Mostrate le sue migliori doti di raffinato orchestratore di plot, Altieri si toglie poi più di uno sfizio proprio con i personaggi. A partire da Dekker, che viene suggerito possa essere il Kurt Caleb Braden di Kondor e Ultima Luce, ma anche il Kurt Dehn de L’Occhio Sotterraneo (1983), e forse addirittura Karl Adrian, principe von Dekken, della Trilogia di Magdeburg: una singolarità a pieno titolo, un’anomalia che attraversa la storia dell’umanità, come già visto fare a Jean-Jacques Deveraux, altro personaggio ricorsivo di Altieri, ma non solo a lui. Qualcuno ricorda Benjamin Yurick, l’aviatore che ricorre in diverse altre opere e che guadagna un ruolo centrale in Phoenix, un racconto che è sempre più lo snodo di tutte le trame altierane? E in effetti, oltre che con i romanzi citati, Juggernaut presenta connessioni altrettanto se non più forti ancora con alcuni dei racconti che spiccano maggiormente nel corpus di Altieri, su tutti proprio Phoenix e Certificato Omega, entrambi inclusi nella raccolta Armageddon.

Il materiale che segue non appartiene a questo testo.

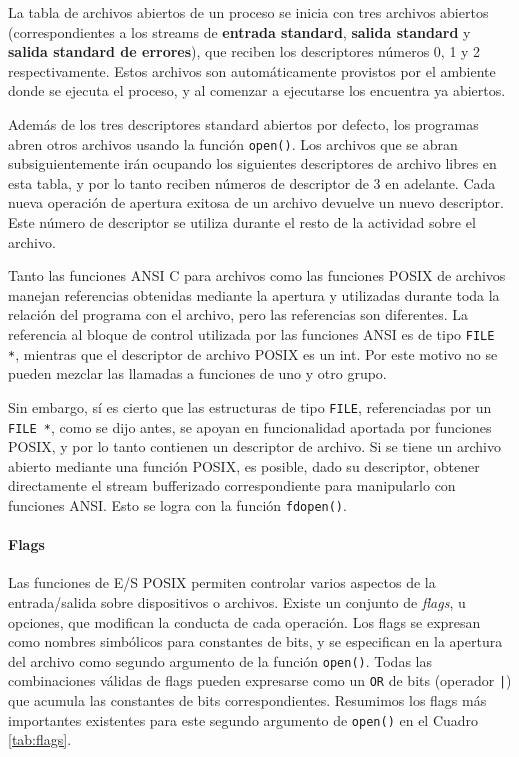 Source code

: La tabla de archivos abiertos de un proceso se inicia con tres archivos
abiertos (correspondientes a los streams de \textbf{entrada standard}, \textbf{salida standard} y
\textbf{salida standard de errores}), que reciben los descriptores números 0, 1 y 2
respectivamente. Estos archivos son automáticamente provistos por el ambiente donde se ejecuta el 
proceso, y al comenzar a ejecutarse los encuentra ya abiertos.

Además de los tres descriptores standard abiertos por defecto, los programas abren otros archivos 
usando la función \lstinline{open()}. 
Los archivos que se abran subsiguientemente irán ocupando los
siguientes descriptores de archivo libres en esta tabla, y por lo tanto reciben
números de descriptor de 3 en adelante. Cada nueva operación de apertura exitosa de un
archivo devuelve un nuevo descriptor. Este número de descriptor se utiliza
durante el resto de la actividad sobre el archivo.

Tanto las funciones ANSI C para archivos como las funciones POSIX de archivos
manejan referencias obtenidas mediante la apertura y utilizadas durante toda la
relación del programa con el archivo, pero las referencias son diferentes. La
referencia al bloque de control utilizada por las funciones ANSI es de tipo
\lstinline{FILE *}, mientras que el descriptor de archivo POSIX es un int. Por este motivo
no se pueden mezclar las llamadas a funciones de uno y otro grupo.

Sin embargo, sí es cierto que las estructuras de tipo \lstinline{FILE}, referenciadas por
un \lstinline{FILE *}, como se dijo antes, se apoyan en funcionalidad aportada por
funciones POSIX, y por lo tanto contienen un descriptor de archivo. Si se tiene
un archivo abierto mediante una función POSIX, es posible, dado su descriptor,
obtener directamente el stream bufferizado correspondiente para manipularlo con
funciones ANSI. Esto se logra con la función \lstinline{fdopen()}.



\paragraph{Flags}
Las funciones de E/S POSIX permiten controlar varios aspectos de la entrada/salida sobre dispositivos o archivos. Existe un conjunto de \textit{flags}, u opciones, que modifican la conducta de cada operación.   
Los flags se expresan como nombres simbólicos para constantes de bits, y se especifican en la apertura del archivo como segundo argumento de la función \lstinline{open()}. Todas las combinaciones válidas de flags pueden expresarse como un \lstinline{OR} de bits (operador \lstinline{|}) que acumula las constantes de bits correspondientes. Resumimos los flags más importantes existentes para este segundo argumento de \lstinline{open()} en el Cuadro \ref{tab:flags}.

La rete dei riferimenti non toglie gusto e piacere alla lettura, ma di certo lusinga la conoscenza sistematica del lettore più fedele. Juggernaut resta comunque un romanzo del tutto godibile singolarmente, che avvince dalla prima all’ultima pagina e lascia il lettore con il fiato sospeso, trepidante di conoscere ciò che il Progetto Magellan riserva a Dekker. Ottima a tal proposito l’idea dell’editore di includere in coda al volume il trailer tutto da leggere del prossimo volume (Magellan, in uscita nel 2014), che ci ricorda come questo sia solo l’inizio. Il meglio deve ancora venire e le premesse perché il quadro globale superi la somma dei valori delle singole parti ci sono tutte. Per comprenderne davvero lo spessore, non vi resta che saggiarne la consistenza a partire da questo romanzo, calandovi fino al collo nella morchia e nel fango che ricoprono il mondo dopo la Mega-Depressione, alla fine di tutte le guerre, dove imperversano il caos e la paura. In attesa di cavalcare la Spinta Off-World, e conoscere le insidie in agguato negli abissi del cosmo come in quelli della mente, appena oltre la soglia dello spazio.